- [Action item]: The reply should hold every entry exactly as written and none of the pictures.

- [Task data]:
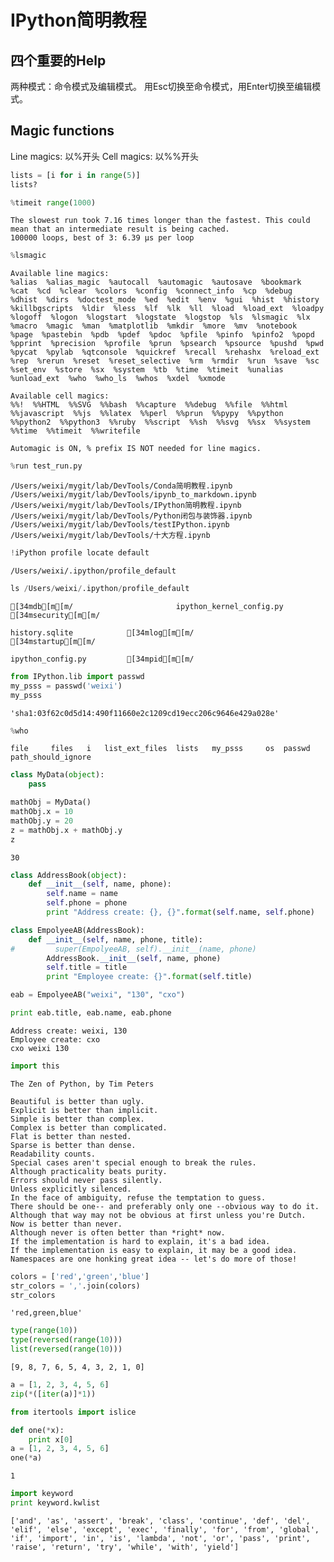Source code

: 
# IPython简明教程 

## 四个重要的Help
两种模式：命令模式及编辑模式。 用Esc切换至命令模式，用Enter切换至编辑模式。


## Magic functions

Line magics: 以%开头
Cell magics: 以%%开头


```python
lists = [i for i in range(5)]
lists?

%timeit range(1000)


```

    The slowest run took 7.16 times longer than the fastest. This could mean that an intermediate result is being cached.
    100000 loops, best of 3: 6.39 µs per loop
    


```python
%lsmagic
```




    Available line magics:
    %alias  %alias_magic  %autocall  %automagic  %autosave  %bookmark  %cat  %cd  %clear  %colors  %config  %connect_info  %cp  %debug  %dhist  %dirs  %doctest_mode  %ed  %edit  %env  %gui  %hist  %history  %killbgscripts  %ldir  %less  %lf  %lk  %ll  %load  %load_ext  %loadpy  %logoff  %logon  %logstart  %logstate  %logstop  %ls  %lsmagic  %lx  %macro  %magic  %man  %matplotlib  %mkdir  %more  %mv  %notebook  %page  %pastebin  %pdb  %pdef  %pdoc  %pfile  %pinfo  %pinfo2  %popd  %pprint  %precision  %profile  %prun  %psearch  %psource  %pushd  %pwd  %pycat  %pylab  %qtconsole  %quickref  %recall  %rehashx  %reload_ext  %rep  %rerun  %reset  %reset_selective  %rm  %rmdir  %run  %save  %sc  %set_env  %store  %sx  %system  %tb  %time  %timeit  %unalias  %unload_ext  %who  %who_ls  %whos  %xdel  %xmode
    
    Available cell magics:
    %%!  %%HTML  %%SVG  %%bash  %%capture  %%debug  %%file  %%html  %%javascript  %%js  %%latex  %%perl  %%prun  %%pypy  %%python  %%python2  %%python3  %%ruby  %%script  %%sh  %%svg  %%sx  %%system  %%time  %%timeit  %%writefile
    
    Automagic is ON, % prefix IS NOT needed for line magics.




```python
%run test_run.py
```

    /Users/weixi/mygit/lab/DevTools/Conda简明教程.ipynb
    /Users/weixi/mygit/lab/DevTools/ipynb_to_markdown.ipynb
    /Users/weixi/mygit/lab/DevTools/IPython简明教程.ipynb
    /Users/weixi/mygit/lab/DevTools/Python闭包与装饰器.ipynb
    /Users/weixi/mygit/lab/DevTools/testIPython.ipynb
    /Users/weixi/mygit/lab/DevTools/十大方程.ipynb
    


```python
!iPython profile locate default
```

    /Users/weixi/.ipython/profile_default



```python
ls /Users/weixi/.ipython/profile_default
```

    [34mdb[m[m/                       ipython_kernel_config.py  [34msecurity[m[m/
    history.sqlite            [34mlog[m[m/                      [34mstartup[m[m/
    ipython_config.py         [34mpid[m[m/



```python
from IPython.lib import passwd
my_psss = passwd('weixi')
my_psss

```




    'sha1:03f62c0d5d14:490f11660e2c1209cd19ecc206c9646e429a028e'




```python
%who
```

    file	 files	 i	 list_ext_files	 lists	 my_psss	 os	 passwd	 path_should_ignore	 
    
    


```python
class MyData(object):
    pass

mathObj = MyData()
mathObj.x = 10
mathObj.y = 20
z = mathObj.x + mathObj.y
z
```




    30




```python
class AddressBook(object):
    def __init__(self, name, phone):
        self.name = name
        self.phone = phone
        print "Address create: {}, {}".format(self.name, self.phone)

class EmpolyeeAB(AddressBook):
    def __init__(self, name, phone, title):
#         super(EmpolyeeAB, self).__init__(name, phone)
        AddressBook.__init__(self, name, phone)
        self.title = title
        print "Employee create: {}".format(self.title)

eab = EmpolyeeAB("weixi", "130", "cxo")

print eab.title, eab.name, eab.phone
```

    Address create: weixi, 130
    Employee create: cxo
    cxo weixi 130
    


```python
import this
```

    The Zen of Python, by Tim Peters
    
    Beautiful is better than ugly.
    Explicit is better than implicit.
    Simple is better than complex.
    Complex is better than complicated.
    Flat is better than nested.
    Sparse is better than dense.
    Readability counts.
    Special cases aren't special enough to break the rules.
    Although practicality beats purity.
    Errors should never pass silently.
    Unless explicitly silenced.
    In the face of ambiguity, refuse the temptation to guess.
    There should be one-- and preferably only one --obvious way to do it.
    Although that way may not be obvious at first unless you're Dutch.
    Now is better than never.
    Although never is often better than *right* now.
    If the implementation is hard to explain, it's a bad idea.
    If the implementation is easy to explain, it may be a good idea.
    Namespaces are one honking great idea -- let's do more of those!
    


```python
colors = ['red','green','blue']
str_colors = ','.join(colors)
str_colors
```




    'red,green,blue'




```python
type(range(10))
type(reversed(range(10)))
list(reversed(range(10)))
```




    [9, 8, 7, 6, 5, 4, 3, 2, 1, 0]




```python
a = [1, 2, 3, 4, 5, 6]
zip(*([iter(a)]*1))

from itertools import islice
```


```python
def one(*x):
    print x[0]
a = [1, 2, 3, 4, 5, 6]
one(*a)
```

    1
    


```python
import keyword
print keyword.kwlist
```

    ['and', 'as', 'assert', 'break', 'class', 'continue', 'def', 'del', 'elif', 'else', 'except', 'exec', 'finally', 'for', 'from', 'global', 'if', 'import', 'in', 'is', 'lambda', 'not', 'or', 'pass', 'print', 'raise', 'return', 'try', 'while', 'with', 'yield']
    


```python

```
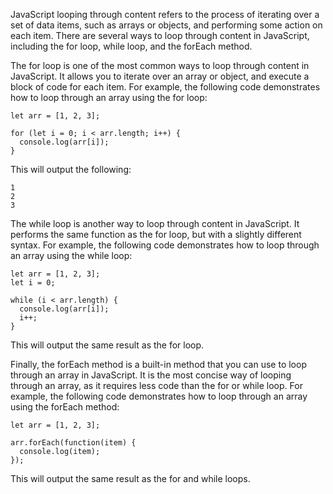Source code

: JavaScript looping through content refers to the process of iterating over a set of data items, such as arrays or objects, and performing some action on each item. There are several ways to loop through content in JavaScript, including the for loop, while loop, and the forEach method.

The for loop is one of the most common ways to loop through content in JavaScript. It allows you to iterate over an array or object, and execute a block of code for each item. For example, the following code demonstrates how to loop through an array using the for loop:

```
let arr = [1, 2, 3];

for (let i = 0; i < arr.length; i++) {
  console.log(arr[i]);
}
```

This will output the following:

```
1
2
3
```

The while loop is another way to loop through content in JavaScript. It performs the same function as the for loop, but with a slightly different syntax. For example, the following code demonstrates how to loop through an array using the while loop:

```
let arr = [1, 2, 3];
let i = 0;

while (i < arr.length) {
  console.log(arr[i]);
  i++;
}
```

This will output the same result as the for loop.

Finally, the forEach method is a built-in method that you can use to loop through an array in JavaScript. It is the most concise way of looping through an array, as it requires less code than the for or while loop. For example, the following code demonstrates how to loop through an array using the forEach method:

```
let arr = [1, 2, 3];

arr.forEach(function(item) {
  console.log(item);
});
```

This will output the same result as the for and while loops.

- [Problem solution]:
Source code

: 
# IPython简明教程 

## 四个重要的Help
两种模式：命令模式及编辑模式。 用Esc切换至命令模式，用Enter切换至编辑模式。


## Magic functions

Line magics: 以%开头
Cell magics: 以%%开头


```python
lists = [i for i in range(5)]
lists?

%timeit range(1000)


```

    The slowest run took 7.16 times longer than the fastest. This could mean that an intermediate result is being cached.
    100000 loops, best of 3: 6.39 µs per loop
    


```python
%lsmagic
```




    Available line magics:
    %alias  %alias_magic  %autocall  %automagic  %autosave  %bookmark  %cat  %cd  %clear  %colors  %config  %connect_info  %cp  %debug  %dhist  %dirs  %doctest_mode  %ed  %edit  %env  %gui  %hist  %history  %killbgscripts  %ldir  %less  %lf  %lk  %ll  %load  %load_ext  %loadpy  %logoff  %logon  %logstart  %logstate  %logstop  %ls  %lsmagic  %lx  %macro  %magic  %man  %matplotlib  %mkdir  %more  %mv  %notebook  %page  %pastebin  %pdb  %pdef  %pdoc  %pfile  %pinfo  %pinfo2  %popd  %pprint  %precision  %profile  %prun  %psearch  %psource  %pushd  %pwd  %pycat  %pylab  %qtconsole  %quickref  %recall  %rehashx  %reload_ext  %rep  %rerun  %reset  %reset_selective  %rm  %rmdir  %run  %save  %sc  %set_env  %store  %sx  %system  %tb  %time  %timeit  %unalias  %unload_ext  %who  %who_ls  %whos  %xdel  %xmode
    
    Available cell magics:
    %%!  %%HTML  %%SVG  %%bash  %%capture  %%debug  %%file  %%html  %%javascript  %%js  %%latex  %%perl  %%prun  %%pypy  %%python  %%python2  %%python3  %%ruby  %%script  %%sh  %%svg  %%sx  %%system  %%time  %%timeit  %%writefile
    
    Automagic is ON, % prefix IS NOT needed for line magics.




```python
%run test_run.py
```

    /Users/weixi/mygit/lab/DevTools/Conda简明教程.ipynb
    /Users/weixi/mygit/lab/DevTools/ipynb_to_markdown.ipynb
    /Users/weixi/mygit/lab/DevTools/IPython简明教程.ipynb
    /Users/weixi/mygit/lab/DevTools/Python闭包与装饰器.ipynb
    /Users/weixi/mygit/lab/DevTools/testIPython.ipynb
    /Users/weixi/mygit/lab/DevTools/十大方程.ipynb
    


```python
!iPython profile locate default
```

    /Users/weixi/.ipython/profile_default



```python
ls /Users/weixi/.ipython/profile_default
```

    [34mdb[m[m/                       ipython_kernel_config.py  [34msecurity[m[m/
    history.sqlite            [34mlog[m[m/                      [34mstartup[m[m/
    ipython_config.py         [34mpid[m[m/



```python
from IPython.lib import passwd
my_psss = passwd('weixi')
my_psss

```




    'sha1:03f62c0d5d14:490f11660e2c1209cd19ecc206c9646e429a028e'




```python
%who
```

    file	 files	 i	 list_ext_files	 lists	 my_psss	 os	 passwd	 path_should_ignore	 
    
    


```python
class MyData(object):
    pass

mathObj = MyData()
mathObj.x = 10
mathObj.y = 20
z = mathObj.x + mathObj.y
z
```




    30




```python
class AddressBook(object):
    def __init__(self, name, phone):
        self.name = name
        self.phone = phone
        print "Address create: {}, {}".format(self.name, self.phone)

class EmpolyeeAB(AddressBook):
    def __init__(self, name, phone, title):
#         super(EmpolyeeAB, self).__init__(name, phone)
        AddressBook.__init__(self, name, phone)
        self.title = title
        print "Employee create: {}".format(self.title)

eab = EmpolyeeAB("weixi", "130", "cxo")

print eab.title, eab.name, eab.phone
```

    Address create: weixi, 130
    Employee create: cxo
    cxo weixi 130
    


```python
import this
```

    The Zen of Python, by Tim Peters
    
    Beautiful is better than ugly.
    Explicit is better than implicit.
    Simple is better than complex.
    Complex is better than complicated.
    Flat is better than nested.
    Sparse is better than dense.
    Readability counts.
    Special cases aren't special enough to break the rules.
    Although practicality beats purity.
    Errors should never pass silently.
    Unless explicitly silenced.
    In the face of ambiguity, refuse the temptation to guess.
    There should be one-- and preferably only one --obvious way to do it.
    Although that way may not be obvious at first unless you're Dutch.
    Now is better than never.
    Although never is often better than *right* now.
    If the implementation is hard to explain, it's a bad idea.
    If the implementation is easy to explain, it may be a good idea.
    Namespaces are one honking great idea -- let's do more of those!
    


```python
colors = ['red','green','blue']
str_colors = ','.join(colors)
str_colors
```




    'red,green,blue'




```python
type(range(10))
type(reversed(range(10)))
list(reversed(range(10)))
```




    [9, 8, 7, 6, 5, 4, 3, 2, 1, 0]




```python
a = [1, 2, 3, 4, 5, 6]
zip(*([iter(a)]*1))

from itertools import islice
```


```python
def one(*x):
    print x[0]
a = [1, 2, 3, 4, 5, 6]
one(*a)
```

    1
    


```python
import keyword
print keyword.kwlist
```

    ['and', 'as', 'assert', 'break', 'class', 'continue', 'def', 'del', 'elif', 'else', 'except', 'exec', 'finally', 'for', 'from', 'global', 'if', 'import', 'in', 'is', 'lambda', 'not', 'or', 'pass', 'print', 'raise', 'return', 'try', 'while', 'with', 'yield']
    


```python

```
Source code

: JavaScript looping through content refers to the process of iterating over a set of data items, such as arrays or objects, and performing some action on each item. There are several ways to loop through content in JavaScript, including the for loop, while loop, and the forEach method.

The for loop is one of the most common ways to loop through content in JavaScript. It allows you to iterate over an array or object, and execute a block of code for each item. For example, the following code demonstrates how to loop through an array using the for loop:

```
let arr = [1, 2, 3];

for (let i = 0; i < arr.length; i++) {
  console.log(arr[i]);
}
```

This will output the following:

```
1
2
3
```

The while loop is another way to loop through content in JavaScript. It performs the same function as the for loop, but with a slightly different syntax. For example, the following code demonstrates how to loop through an array using the while loop:

```
let arr = [1, 2, 3];
let i = 0;

while (i < arr.length) {
  console.log(arr[i]);
  i++;
}
```

This will output the same result as the for loop.

Finally, the forEach method is a built-in method that you can use to loop through an array in JavaScript. It is the most concise way of looping through an array, as it requires less code than the for or while loop. For example, the following code demonstrates how to loop through an array using the forEach method:

```
let arr = [1, 2, 3];

arr.forEach(function(item) {
  console.log(item);
});
```

This will output the same result as the for and while loops.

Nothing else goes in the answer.